Troy Wilson

No. 92, 91, 79, 95, 71
- Position: Defensive end

Personal information
- Born: November 22, 1970 (age 55) Topeka, Kansas, U.S.
- Listed height: 6 ft 4 in (1.93 m)
- Listed weight: 257 lb (117 kg)

Career information
- High school: Shawnee Heights (Tecumseh, Kansas)
- College: Pittsburg State
- NFL draft: 1993 (7th round, 194th overall pick)

Career history
- San Francisco 49ers (1993–1994); Denver Broncos (1995); Kansas City Chiefs (1996)*; St.

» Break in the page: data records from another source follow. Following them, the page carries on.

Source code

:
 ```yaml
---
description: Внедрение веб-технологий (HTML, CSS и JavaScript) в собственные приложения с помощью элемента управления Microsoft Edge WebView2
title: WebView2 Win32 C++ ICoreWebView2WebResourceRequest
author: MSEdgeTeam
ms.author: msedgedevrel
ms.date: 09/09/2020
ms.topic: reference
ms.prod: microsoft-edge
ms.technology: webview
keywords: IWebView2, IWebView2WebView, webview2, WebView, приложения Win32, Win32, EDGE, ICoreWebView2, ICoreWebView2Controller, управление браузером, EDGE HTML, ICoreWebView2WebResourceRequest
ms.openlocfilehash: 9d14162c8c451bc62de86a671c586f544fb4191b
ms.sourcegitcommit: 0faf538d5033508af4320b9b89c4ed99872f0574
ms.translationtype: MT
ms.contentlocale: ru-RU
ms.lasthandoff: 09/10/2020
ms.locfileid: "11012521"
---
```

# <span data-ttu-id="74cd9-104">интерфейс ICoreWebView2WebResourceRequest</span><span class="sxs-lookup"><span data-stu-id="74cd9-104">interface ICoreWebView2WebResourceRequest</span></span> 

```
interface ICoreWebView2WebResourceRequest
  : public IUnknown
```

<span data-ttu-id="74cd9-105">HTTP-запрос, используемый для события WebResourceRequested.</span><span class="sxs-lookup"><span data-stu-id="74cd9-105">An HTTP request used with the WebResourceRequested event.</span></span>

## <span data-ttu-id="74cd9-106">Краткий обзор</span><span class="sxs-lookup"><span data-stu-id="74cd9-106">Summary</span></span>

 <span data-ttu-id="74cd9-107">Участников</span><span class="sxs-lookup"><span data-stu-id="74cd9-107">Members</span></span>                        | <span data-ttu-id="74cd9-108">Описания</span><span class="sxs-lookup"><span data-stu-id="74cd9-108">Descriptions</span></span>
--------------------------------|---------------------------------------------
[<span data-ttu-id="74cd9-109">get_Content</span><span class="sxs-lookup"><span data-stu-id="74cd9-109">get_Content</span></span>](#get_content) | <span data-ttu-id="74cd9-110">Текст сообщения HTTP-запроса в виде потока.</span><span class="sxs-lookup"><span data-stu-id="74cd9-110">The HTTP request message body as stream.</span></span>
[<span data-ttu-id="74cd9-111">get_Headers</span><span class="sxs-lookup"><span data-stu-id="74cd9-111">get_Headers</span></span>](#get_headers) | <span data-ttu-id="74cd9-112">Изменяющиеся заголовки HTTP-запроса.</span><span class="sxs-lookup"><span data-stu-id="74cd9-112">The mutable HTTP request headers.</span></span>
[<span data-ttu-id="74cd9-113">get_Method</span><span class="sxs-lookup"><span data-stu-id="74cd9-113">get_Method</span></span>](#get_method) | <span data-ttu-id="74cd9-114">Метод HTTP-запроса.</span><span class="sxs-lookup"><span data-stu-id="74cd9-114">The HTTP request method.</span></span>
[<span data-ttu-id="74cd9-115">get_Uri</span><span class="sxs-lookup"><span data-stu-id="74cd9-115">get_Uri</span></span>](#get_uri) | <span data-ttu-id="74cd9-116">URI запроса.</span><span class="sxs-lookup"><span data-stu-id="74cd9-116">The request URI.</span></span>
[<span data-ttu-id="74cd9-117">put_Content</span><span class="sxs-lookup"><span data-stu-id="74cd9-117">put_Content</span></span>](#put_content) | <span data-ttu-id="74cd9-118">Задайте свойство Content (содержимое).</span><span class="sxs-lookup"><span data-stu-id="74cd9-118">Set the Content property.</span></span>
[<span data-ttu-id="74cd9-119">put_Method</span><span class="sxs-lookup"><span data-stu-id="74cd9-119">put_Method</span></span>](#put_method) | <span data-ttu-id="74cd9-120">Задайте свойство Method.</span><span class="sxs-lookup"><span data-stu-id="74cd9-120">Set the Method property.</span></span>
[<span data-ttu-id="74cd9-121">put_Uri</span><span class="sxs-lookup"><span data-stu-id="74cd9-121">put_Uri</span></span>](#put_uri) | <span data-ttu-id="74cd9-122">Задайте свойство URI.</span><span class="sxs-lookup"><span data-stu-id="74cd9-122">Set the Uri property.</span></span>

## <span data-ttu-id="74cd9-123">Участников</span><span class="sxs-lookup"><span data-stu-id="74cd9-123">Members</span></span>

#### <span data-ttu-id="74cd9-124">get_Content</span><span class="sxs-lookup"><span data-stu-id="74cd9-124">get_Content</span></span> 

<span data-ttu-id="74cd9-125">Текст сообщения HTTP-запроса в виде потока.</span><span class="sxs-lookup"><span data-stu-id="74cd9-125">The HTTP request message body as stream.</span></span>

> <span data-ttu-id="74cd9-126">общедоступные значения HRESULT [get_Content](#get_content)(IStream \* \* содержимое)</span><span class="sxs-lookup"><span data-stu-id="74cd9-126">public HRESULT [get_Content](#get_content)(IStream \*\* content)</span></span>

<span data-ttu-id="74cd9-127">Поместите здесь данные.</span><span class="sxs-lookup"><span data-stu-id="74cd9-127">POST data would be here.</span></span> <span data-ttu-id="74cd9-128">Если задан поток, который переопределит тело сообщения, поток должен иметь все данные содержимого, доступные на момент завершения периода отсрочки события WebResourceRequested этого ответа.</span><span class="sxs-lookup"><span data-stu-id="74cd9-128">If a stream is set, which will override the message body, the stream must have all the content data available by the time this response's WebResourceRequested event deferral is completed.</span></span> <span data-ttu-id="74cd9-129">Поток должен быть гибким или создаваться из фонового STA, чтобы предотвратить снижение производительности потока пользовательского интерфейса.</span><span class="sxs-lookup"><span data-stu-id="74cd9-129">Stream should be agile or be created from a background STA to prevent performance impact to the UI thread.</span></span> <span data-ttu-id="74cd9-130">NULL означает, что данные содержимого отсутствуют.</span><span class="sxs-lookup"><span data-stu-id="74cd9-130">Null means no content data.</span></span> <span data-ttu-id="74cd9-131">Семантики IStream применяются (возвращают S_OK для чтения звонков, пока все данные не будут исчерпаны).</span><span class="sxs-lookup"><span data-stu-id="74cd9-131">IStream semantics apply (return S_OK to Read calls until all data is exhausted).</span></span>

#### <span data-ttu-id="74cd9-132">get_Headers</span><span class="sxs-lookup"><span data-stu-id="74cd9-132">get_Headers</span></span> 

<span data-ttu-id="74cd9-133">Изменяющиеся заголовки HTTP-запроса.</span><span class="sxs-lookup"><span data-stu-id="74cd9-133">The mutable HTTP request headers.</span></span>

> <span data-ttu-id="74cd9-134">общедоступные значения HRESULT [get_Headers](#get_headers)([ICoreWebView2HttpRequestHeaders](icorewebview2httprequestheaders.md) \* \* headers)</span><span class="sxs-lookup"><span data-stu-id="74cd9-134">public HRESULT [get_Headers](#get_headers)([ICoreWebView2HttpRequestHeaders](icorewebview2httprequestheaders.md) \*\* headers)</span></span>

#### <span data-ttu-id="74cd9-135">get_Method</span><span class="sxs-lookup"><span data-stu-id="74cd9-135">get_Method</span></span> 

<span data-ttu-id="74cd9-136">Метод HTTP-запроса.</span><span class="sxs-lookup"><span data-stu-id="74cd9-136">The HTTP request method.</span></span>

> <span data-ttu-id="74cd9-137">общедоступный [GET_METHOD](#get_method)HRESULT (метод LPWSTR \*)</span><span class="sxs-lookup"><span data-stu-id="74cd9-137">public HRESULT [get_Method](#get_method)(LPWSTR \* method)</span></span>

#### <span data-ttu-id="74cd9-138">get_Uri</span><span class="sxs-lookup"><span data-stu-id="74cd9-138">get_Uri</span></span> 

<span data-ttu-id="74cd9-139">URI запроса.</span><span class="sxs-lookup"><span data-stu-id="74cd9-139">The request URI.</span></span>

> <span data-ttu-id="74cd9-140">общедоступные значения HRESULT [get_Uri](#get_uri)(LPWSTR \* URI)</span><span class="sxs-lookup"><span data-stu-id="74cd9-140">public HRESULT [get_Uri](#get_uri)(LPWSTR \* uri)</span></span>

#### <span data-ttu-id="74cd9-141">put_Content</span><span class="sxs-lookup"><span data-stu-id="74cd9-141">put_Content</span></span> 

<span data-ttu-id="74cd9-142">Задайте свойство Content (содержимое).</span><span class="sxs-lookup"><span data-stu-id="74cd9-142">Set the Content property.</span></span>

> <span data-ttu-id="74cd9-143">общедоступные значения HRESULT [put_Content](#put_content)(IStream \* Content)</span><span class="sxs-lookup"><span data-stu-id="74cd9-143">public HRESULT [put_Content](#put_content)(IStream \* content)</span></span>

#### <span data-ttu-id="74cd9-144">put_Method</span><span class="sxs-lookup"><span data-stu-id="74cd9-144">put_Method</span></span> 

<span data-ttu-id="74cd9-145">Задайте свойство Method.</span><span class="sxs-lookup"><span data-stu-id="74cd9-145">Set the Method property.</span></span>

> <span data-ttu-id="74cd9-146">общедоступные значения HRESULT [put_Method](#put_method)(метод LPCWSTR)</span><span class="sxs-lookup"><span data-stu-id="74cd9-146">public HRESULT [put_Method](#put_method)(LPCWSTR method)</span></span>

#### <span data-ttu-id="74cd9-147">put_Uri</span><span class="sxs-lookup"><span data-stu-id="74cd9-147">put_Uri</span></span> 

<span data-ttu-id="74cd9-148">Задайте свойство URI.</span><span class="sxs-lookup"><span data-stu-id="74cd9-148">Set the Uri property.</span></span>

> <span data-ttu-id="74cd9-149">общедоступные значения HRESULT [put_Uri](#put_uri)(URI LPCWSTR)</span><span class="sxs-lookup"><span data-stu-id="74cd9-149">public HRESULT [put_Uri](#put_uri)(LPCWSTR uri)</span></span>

Louis Rams (1997)*; San Francisco 49ers (1998)*; New Orleans Saints (1998–1999); Chicago Bears (2000); San Francisco 49ers (2001); Tampa Bay Storm (2002–2003);
- * Offseason or practice squad member only

Awards and highlights
- Super Bowl champion (XXIX); Arena Bowl champion (2003); NCAA Division II national champion (1991);

Career NFL statistics
- Tackles: 73
- Sacks: 15.5
- Forced fumbles: 4
- Stats at Pro Football Reference

Career AFL statistics
- Tackles: 23
- Sacks: 3
- Passes defended: 4
- Stats at ArenaFan.com

= Troy Wilson (defensive lineman) =

American football player (born 1970)

Troy Ethan Wilson (born November 22, 1970) is an American former professional football player who was a defensive lineman in the National Football League (NFL). Wilson had a seven-year career playing defensive end for the San Francisco 49ers, Denver Broncos, New Orleans Saints, and Chicago Bears.

Wilson played college football for the Pittsburg State Gorillas from 1989 to 1992, helping them win the 1991 NCAA Division II national championship.

He was selected by the 49ers in the seventh round (194th overall) of the 1993 NFL draft. Wilson was a member of the 49ers Super Bowl championship team in 1994.

Wilson played for the Tampa Bay Storm in the Arena Football League (AFL) in 2002 and 2003. He was a member of the 2003 Arena Bowl championship team.